→ WHAT IS BEING ASKED: Please repeat the lines below exactly. Begin with the line containing "Add an example" and go on through the line containing "Ioannidis, J. P.".

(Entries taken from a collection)

==*==

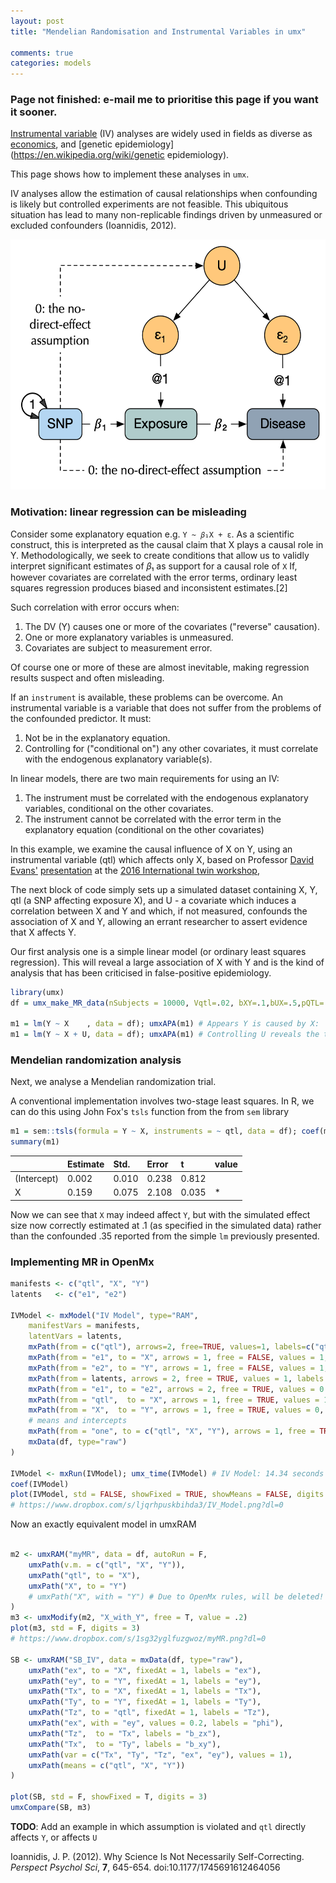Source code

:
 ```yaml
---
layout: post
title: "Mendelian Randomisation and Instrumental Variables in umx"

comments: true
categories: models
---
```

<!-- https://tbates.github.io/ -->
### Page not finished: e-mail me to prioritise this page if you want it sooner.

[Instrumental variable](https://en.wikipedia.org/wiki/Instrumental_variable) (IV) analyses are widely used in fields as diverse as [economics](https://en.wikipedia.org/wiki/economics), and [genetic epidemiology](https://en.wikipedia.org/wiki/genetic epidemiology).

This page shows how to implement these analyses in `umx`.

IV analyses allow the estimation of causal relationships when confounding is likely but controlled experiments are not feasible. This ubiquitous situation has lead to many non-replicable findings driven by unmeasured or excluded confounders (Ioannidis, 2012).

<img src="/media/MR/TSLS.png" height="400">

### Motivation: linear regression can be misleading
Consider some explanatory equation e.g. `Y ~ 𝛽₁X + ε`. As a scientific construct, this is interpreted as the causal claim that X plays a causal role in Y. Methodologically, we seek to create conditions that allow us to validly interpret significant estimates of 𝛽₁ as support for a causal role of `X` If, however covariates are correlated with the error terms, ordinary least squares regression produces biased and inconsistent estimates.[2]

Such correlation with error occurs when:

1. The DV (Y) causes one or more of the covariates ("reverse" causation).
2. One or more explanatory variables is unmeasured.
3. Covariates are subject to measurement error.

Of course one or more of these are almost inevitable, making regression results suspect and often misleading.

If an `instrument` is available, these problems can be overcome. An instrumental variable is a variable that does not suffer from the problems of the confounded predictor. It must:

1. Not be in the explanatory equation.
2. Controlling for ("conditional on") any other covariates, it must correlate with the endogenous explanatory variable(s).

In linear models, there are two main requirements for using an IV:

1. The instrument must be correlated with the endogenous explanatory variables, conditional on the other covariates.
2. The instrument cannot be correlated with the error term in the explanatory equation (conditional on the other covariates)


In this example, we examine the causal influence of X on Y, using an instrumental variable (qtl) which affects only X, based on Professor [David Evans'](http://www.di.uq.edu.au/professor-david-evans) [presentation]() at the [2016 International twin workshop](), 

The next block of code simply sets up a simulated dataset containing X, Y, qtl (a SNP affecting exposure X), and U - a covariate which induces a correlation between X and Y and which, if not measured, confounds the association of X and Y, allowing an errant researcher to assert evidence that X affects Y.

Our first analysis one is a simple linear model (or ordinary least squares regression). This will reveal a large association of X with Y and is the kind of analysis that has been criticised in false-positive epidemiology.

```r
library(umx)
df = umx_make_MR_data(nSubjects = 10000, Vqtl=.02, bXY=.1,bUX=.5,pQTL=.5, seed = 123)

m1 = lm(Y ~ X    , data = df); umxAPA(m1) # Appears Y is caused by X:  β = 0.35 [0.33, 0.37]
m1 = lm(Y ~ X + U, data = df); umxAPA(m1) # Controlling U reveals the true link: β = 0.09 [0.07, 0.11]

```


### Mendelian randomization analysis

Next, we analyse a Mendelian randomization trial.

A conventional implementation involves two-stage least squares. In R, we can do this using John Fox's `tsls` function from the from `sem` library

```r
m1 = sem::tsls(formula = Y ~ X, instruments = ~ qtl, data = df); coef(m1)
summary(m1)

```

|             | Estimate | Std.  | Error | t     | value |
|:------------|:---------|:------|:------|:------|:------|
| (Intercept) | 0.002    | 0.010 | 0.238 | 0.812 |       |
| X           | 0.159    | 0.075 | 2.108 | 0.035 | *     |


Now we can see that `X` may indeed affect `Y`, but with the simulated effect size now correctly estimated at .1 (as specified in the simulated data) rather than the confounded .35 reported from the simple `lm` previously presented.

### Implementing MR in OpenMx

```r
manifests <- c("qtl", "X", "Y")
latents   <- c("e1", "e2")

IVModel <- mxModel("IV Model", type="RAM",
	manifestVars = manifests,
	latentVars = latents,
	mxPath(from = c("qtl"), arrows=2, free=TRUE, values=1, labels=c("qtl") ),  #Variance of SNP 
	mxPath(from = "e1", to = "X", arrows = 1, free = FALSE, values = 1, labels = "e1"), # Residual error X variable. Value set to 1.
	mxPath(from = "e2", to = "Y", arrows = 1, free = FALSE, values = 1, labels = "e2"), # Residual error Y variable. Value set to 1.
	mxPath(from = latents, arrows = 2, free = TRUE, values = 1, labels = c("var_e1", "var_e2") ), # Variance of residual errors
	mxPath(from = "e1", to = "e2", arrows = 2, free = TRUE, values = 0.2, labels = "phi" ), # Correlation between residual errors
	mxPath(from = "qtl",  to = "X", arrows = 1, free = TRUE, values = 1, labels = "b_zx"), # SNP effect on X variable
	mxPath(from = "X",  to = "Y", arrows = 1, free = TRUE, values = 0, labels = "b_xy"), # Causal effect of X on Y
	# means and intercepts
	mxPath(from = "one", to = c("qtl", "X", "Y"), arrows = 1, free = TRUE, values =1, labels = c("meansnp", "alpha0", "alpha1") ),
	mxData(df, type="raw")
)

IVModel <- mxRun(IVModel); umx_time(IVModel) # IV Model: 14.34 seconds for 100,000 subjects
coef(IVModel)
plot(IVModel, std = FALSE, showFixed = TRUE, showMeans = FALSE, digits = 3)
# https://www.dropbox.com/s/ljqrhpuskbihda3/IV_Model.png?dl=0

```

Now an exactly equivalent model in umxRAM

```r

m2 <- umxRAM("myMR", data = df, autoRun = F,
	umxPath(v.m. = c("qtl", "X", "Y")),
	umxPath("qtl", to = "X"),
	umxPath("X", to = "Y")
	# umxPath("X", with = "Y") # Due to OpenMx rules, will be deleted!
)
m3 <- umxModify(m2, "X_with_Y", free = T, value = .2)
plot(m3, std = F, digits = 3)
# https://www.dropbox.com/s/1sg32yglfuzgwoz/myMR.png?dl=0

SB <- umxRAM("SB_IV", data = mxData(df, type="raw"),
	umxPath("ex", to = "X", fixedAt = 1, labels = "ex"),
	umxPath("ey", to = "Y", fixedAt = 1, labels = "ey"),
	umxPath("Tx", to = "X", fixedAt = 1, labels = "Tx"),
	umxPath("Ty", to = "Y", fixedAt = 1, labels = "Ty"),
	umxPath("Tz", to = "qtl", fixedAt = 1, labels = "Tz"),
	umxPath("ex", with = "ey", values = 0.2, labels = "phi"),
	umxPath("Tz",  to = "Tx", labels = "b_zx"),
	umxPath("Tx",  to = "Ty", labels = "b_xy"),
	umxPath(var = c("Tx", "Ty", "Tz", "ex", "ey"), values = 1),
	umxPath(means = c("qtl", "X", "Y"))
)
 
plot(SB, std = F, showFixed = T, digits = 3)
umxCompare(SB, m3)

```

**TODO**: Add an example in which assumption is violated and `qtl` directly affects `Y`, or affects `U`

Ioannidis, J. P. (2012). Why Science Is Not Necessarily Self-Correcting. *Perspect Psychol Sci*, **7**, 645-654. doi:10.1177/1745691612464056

==*==

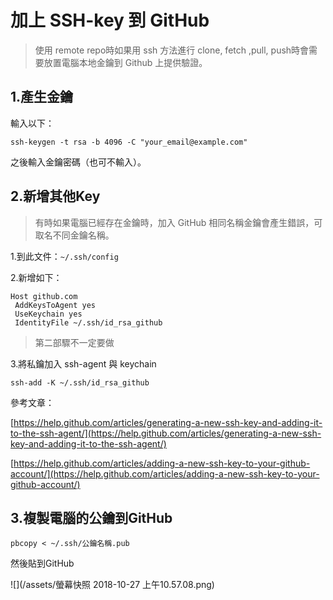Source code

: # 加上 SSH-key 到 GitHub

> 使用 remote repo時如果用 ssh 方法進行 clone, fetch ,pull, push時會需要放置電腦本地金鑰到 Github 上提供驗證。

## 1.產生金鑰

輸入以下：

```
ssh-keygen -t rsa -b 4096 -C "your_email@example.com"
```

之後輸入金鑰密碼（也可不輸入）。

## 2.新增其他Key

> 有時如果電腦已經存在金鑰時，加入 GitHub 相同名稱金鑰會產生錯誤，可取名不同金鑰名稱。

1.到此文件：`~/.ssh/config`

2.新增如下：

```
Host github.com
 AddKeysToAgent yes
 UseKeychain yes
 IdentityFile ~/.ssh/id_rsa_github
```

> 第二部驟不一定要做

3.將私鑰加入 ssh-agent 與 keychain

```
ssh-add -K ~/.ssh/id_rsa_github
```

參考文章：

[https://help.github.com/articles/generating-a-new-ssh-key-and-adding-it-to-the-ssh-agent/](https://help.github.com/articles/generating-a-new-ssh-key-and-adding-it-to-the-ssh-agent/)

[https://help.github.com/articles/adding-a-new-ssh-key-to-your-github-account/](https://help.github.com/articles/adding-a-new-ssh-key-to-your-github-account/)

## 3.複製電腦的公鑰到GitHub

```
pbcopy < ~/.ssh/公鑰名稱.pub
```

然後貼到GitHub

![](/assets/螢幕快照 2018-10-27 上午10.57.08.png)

==*==

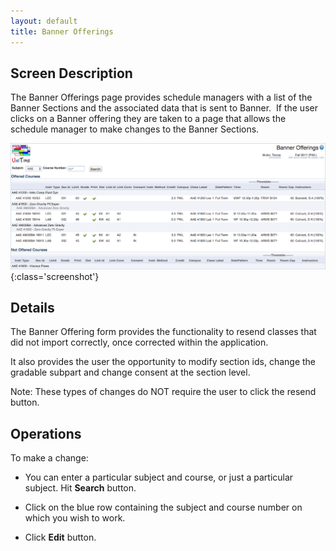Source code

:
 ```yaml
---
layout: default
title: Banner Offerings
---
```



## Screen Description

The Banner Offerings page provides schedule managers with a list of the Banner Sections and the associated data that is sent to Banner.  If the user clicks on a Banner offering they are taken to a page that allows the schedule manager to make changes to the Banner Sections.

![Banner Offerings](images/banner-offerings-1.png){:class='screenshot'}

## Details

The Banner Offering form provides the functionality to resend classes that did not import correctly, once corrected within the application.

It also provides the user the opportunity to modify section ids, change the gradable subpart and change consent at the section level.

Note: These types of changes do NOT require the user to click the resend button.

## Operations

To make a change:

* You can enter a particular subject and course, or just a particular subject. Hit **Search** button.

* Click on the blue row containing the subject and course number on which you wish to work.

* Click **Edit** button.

==*==

→ ANSWER TO THIS TASK:
**TODO**: Add an example in which assumption is violated and `qtl` directly affects `Y`, or affects `U`

Ioannidis, J. P. (2012). Why Science Is Not Necessarily Self-Correcting. *Perspect Psychol Sci*, **7**, 645-654. doi:10.1177/1745691612464056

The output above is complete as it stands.